Potential treatment strategies in MS. In patients with little evidence of disease activity at baseline, treatment can be started with conventional first-line therapies such as IFN-β, glatiramer acetate, DMF or teriflunomide. Treatment should be monitored every 6–12-months. For patients with highly active disease at baseline or rapidly evolving severe disease (≥2 disabling relapses in 1 year, with at least one Gd+ lesion on T1-weighted MRI or a significant increase in lesion load on T2-weighted MRI), newer agents can be used as first-line therapy. The main differences between these two strategies are the higher responder rate and the earlier onset of action with the latter, which has to be evaluated for each individual patient

Monitoring MS by clinical parameters: relapses versus disability

In the majority of MS patients, the disease initially takes a relapsing–remitting course (RRMS), characterized by acute symptomatic relapses followed by periods of variable recovery.

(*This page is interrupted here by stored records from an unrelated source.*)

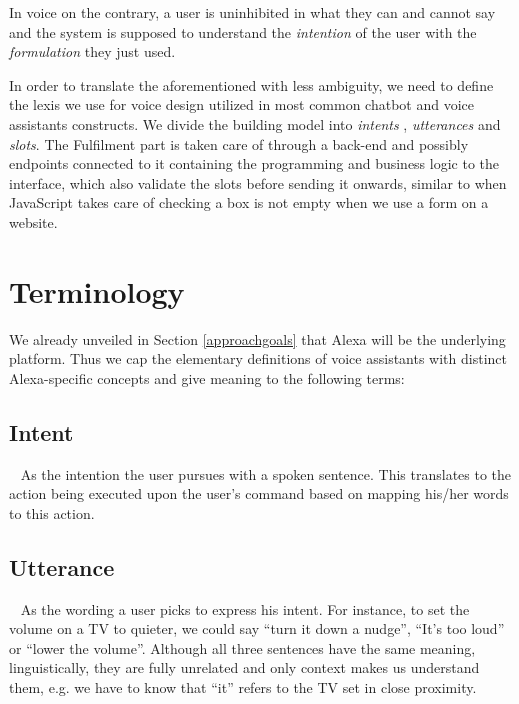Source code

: %  

In voice on the contrary, a user is uninhibited in what they can and cannot say and the system is supposed to understand the \textit{intention} %
of the user with the \textit{formulation} %
they just used.

In order to translate the aforementioned with less ambiguity, we need to define the lexis we use for voice design utilized in most common chatbot and voice assistants constructs. 
We divide the building model into \textit{intents}%
, \textit{utterances} %
 and \textit{slots}. %
The Fulfilment part is taken care of through a back-end and possibly endpoints connected to it containing the programming and business logic to the interface, which also validate the slots before sending it onwards, similar to when JavaScript takes care of checking a box is not empty when we use a form on %
a website. %

\section{Terminology}
We already unveiled in Section \ref{approachgoals} that Alexa will be the underlying platform. Thus we cap the elementary definitions of voice assistants with distinct Alexa-specific concepts and give meaning to the following terms: 

	\subsection*{Intent}~\label{intents}
	As the intention the user pursues with a spoken sentence. This translates to the action being executed upon the user's command based on mapping his/her words to this action.
	
	\subsection*{Utterance}~\label{utterances}
	As the wording a user picks to express his intent. For instance, to set the volume on a TV to quieter, we could say ``turn it down a nudge'', ``It's too loud'' or ``lower the volume''. Although all three sentences have the same meaning, linguistically, they are fully unrelated and only context makes us understand them, e.g. we have to know that ``it'' refers to the TV set in close proximity.
	
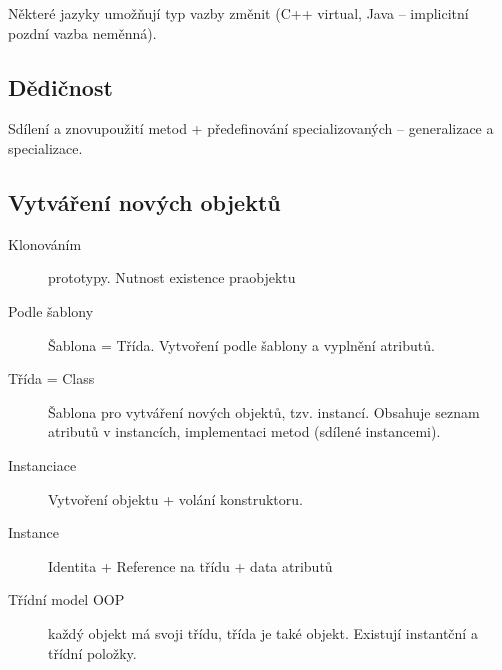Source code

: \documentclass[a4wide]{report}
\begin{document}
Některé jazyky umožňují typ vazby změnit (C++ virtual, Java -- implicitní pozdní vazba neměnná).

\subsection{Dědičnost}

Sdílení a znovupoužití metod + předefinování specializovaných -- generalizace a specializace.

\subsection{Vytváření nových objektů}
\begin{description}
	\item[Klonováním] prototypy. Nutnost existence praobjektu
	\item[Podle šablony] Šablona = Třída. Vytvoření podle šablony a vyplnění atributů.
\end{description}

\begin{description}
	\item[Třída = Class] Šablona pro vytváření nových objektů, tzv. instancí. Obsahuje seznam atributů v instancích, implementaci metod (sdílené instancemi).
	\item[Instanciace] Vytvoření objektu + volání konstruktoru.
	\item[Instance] Identita + Reference na třídu + data atributů
	\item[Třídní model OOP] každý objekt má svoji třídu, třída je také objekt. Existují instantční a třídní položky.
\end{description}
\end{document}
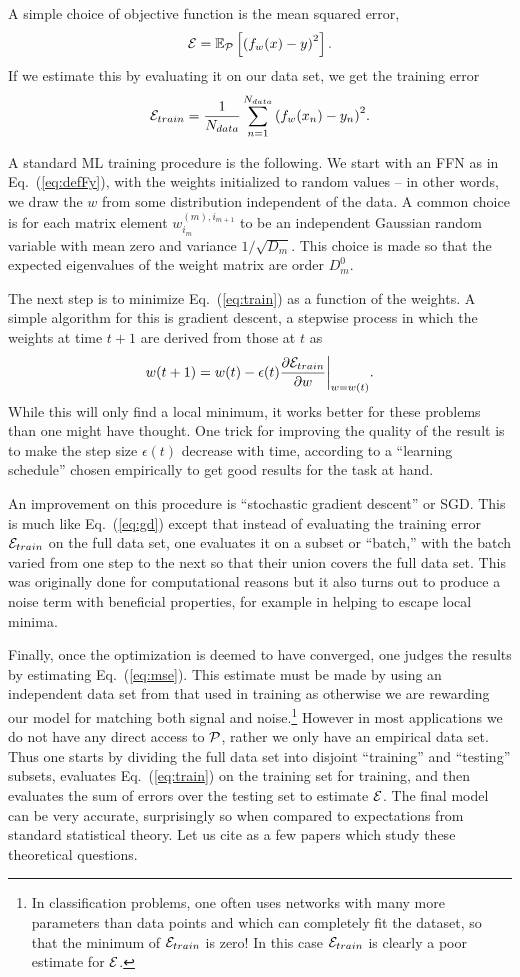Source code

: \documentclass[12pt]{article}
\def\E#1#2{\mathbb{E}_{#1}\left[#2\right]}
\def\CP {{\cal P }}
\def\CE {{\cal E}}
\newcommand{\eq}[1]{Eq.~(\ref{eq:#1})}
\newcommand{\be}{\begin{equation}}
\newcommand{\ee}{\end{equation}}
\begin{document}
A simple choice of objective function is the mean squared error, 
\be \label{eq:mse}
\CE = \E{\CP}{ \left(f_w(x) - y\right)^2 }.
\ee
If we estimate this by evaluating it on our data set, we get the training error
\be \label{eq:train}
\CE_{train} =  \frac{1}{N_{data}} \sum_{n=1}^{N_{data}}{ \left(f_w(x_n) - y_n\right)^2 }.
\ee

A standard ML training procedure is the following.  We start with an FFN as in \eq{defFy},
with the weights initialized to random values -- in other words, we draw the $w$ from some distribution
independent of the data.  A common choice is for each matrix element $w_{i_m}^{(m),i_{m+1}}$ to be
an independent Gaussian random variable with mean zero and variance $1/\sqrt{D_m}$.  This choice is made so that
the expected eigenvalues of the weight matrix are order $D_m^0$.

The next step is to minimize \eq{train} as a function of the weights.  A simple algorithm for this is
gradient descent, a stepwise process in which the weights at time $t+1$ are derived from those at $t$ as
\be \label{eq:gd}
w({t+1}) = w({t}) - \epsilon(t) \frac{ \partial \CE_{train} } { \partial w }\bigg|_{w=w(t)} .
\ee 
While this will only find a local minimum, it works better for these problems than one might have thought.
One trick for improving the quality of the result is
to make the step size $\epsilon(t)$ decrease with time, according to a ``learning schedule''
chosen empirically to get good results for the task at hand.

An improvement on this procedure is ``stochastic gradient descent'' or SGD.  This is much like \eq{gd}
except that instead of evaluating the training error $\CE_{train}$ on the full data set, one evaluates it on
a subset or ``batch,'' with the batch varied from one step to the next so that their union covers the full data set.  This was
originally done for computational reasons but it also turns out to produce a noise term with beneficial 
properties, for example in helping to escape local minima.  

Finally, once the optimization is deemed to have converged, one judges the results by estimating \eq{mse}.
This estimate must be made by using an independent data set from that used in training as otherwise we are
rewarding our model for matching both signal and noise.\footnote{In classification problems, one often uses networks
with many more parameters than data points and which can completely fit the dataset, so that the minimum
of $\CE_{train}$ is zero!  In this case $\CE_{train}$ is clearly a poor estimate for $\CE$.}
However in most applications we do not have any direct access to $\CP$, rather we only have an empirical
data set.  Thus one starts by dividing the full data set into disjoint ``training'' and ``testing'' subsets, evaluates
\eq{train} on the training set for training, and then evaluates the sum of errors over the testing set to estimate $\CE$. 
The final model can be very accurate, surprisingly so when compared to expectations from standard
statistical theory.  Let us cite \cite{} as a few papers which study these theoretical questions.
\end{document}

In the absence of treatment, more than 50 % of patients with RRMS will develop progressive disability after approximately 15 years [31].

Natural history studies have provided important insights into the determinants of disability progression in early MS. One such study showed a significant association between relapses occurring in the early stages of MS and long-term disability, which was primarily driven by an increasing risk of SPMS and, to a lesser extent, by an effect of frequent relapses on the rate of progression [32]. A further study [33] found that age at onset of MS, residual deficits after a first relapse, and the number of relapses during the first 2 years were predictive of the time to a Disability Status Score (DSS) of 3 (moderate disability), but not of the time from DSS 3 to DSS 6 (requiring assistance to walk). The authors suggested that these findings would be consistent with a two-phase process of progressive disability, in which the first stage is related to focal inflammation that is amenable to treatment, whereas the second stage is independent of current inflammation and may be related to diffuse neurodegeneration [33].

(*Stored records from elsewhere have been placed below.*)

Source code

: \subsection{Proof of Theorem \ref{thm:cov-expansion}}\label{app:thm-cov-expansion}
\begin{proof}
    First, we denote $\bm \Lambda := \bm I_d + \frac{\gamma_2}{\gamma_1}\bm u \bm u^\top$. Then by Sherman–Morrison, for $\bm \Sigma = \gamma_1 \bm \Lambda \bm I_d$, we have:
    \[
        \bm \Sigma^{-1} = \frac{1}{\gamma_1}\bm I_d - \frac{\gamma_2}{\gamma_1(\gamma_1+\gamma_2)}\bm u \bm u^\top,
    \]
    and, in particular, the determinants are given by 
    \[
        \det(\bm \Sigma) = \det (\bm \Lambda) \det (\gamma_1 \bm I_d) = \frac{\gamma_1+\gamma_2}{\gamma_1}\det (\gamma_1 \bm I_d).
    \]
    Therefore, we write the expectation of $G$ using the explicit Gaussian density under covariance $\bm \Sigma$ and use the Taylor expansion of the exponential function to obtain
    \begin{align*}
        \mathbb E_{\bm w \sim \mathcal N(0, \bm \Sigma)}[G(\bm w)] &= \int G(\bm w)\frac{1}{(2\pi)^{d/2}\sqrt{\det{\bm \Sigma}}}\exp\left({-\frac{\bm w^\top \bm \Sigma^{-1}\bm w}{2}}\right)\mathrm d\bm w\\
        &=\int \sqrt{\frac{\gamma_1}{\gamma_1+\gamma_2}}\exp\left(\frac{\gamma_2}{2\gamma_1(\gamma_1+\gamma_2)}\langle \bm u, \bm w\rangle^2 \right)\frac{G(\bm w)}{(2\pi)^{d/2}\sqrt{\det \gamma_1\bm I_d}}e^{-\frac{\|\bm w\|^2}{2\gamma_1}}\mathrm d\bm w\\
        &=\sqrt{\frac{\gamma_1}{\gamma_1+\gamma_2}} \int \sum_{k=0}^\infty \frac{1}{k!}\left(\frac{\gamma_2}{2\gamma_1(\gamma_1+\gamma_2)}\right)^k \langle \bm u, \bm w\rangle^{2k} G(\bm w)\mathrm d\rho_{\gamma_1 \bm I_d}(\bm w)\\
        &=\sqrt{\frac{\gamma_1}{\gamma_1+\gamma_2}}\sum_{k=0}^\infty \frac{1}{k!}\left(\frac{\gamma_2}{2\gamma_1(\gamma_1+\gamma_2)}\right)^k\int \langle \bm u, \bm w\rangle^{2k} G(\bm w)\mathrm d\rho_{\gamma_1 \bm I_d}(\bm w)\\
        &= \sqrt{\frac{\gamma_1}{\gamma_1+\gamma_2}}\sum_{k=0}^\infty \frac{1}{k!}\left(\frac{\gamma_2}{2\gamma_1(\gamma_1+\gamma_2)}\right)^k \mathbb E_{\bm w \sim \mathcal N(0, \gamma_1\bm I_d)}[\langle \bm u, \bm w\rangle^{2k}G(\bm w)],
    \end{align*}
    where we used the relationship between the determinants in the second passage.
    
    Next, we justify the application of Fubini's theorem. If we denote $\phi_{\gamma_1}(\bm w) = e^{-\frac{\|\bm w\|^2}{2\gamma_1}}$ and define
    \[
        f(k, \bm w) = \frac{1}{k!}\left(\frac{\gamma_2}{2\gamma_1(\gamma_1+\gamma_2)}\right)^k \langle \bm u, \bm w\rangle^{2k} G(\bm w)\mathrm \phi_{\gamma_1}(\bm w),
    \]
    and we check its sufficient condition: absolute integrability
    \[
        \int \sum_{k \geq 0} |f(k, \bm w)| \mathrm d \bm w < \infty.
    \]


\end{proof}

Monitoring MS by MRI: inflammatory activity versus destructive markers

Conventional MRI techniques, such as T2-weighted imaging and gadolinium (Gd)-enhanced T1-weighted imaging (Table 1) offer good sensitivity in assessing the location and temporal evolution of demyelinating plaques in the brain and spinal cord of MS patients; indeed, these techniques are considered to represent the ‘gold standard’ for diagnosing MS and monitoring the response to treatment [31, 34]. However, due to the limited pathological specificity of these techniques, they provide little information about the underlying inflammatory process in MS, and show only weak correlations with clinical measures of disability [31, 34].

Table 1 Conventional and emerging techniques used in the assessment of MS [34]

Alternatively, this apparent lack of correlation between conventional MRI measures and clinical disability could also be due to the low sensitivity of clinical measures of disability applied in routine clinical practice. For example, the widely used Expanded Disability Status Scale (EDSS) reflects the level of damage that has already occurred, and provides no information about the underlying neurodegenerative and reparative processes. Other MRI techniques, such as magnetization transfer (MTR), diffusion-tensor imaging (DTI) and proton magnetic resonance spectroscopy (MRS) (Table 1), appear to provide better and more quantitative measures of higher pathological specificity for hallmarks of the disease such as demyelination and remyelination (MTR, DTI) or axonal degeneration (MRS, DTI). Moreover, they show better correlations with standard measures of clinical disability [31, 34].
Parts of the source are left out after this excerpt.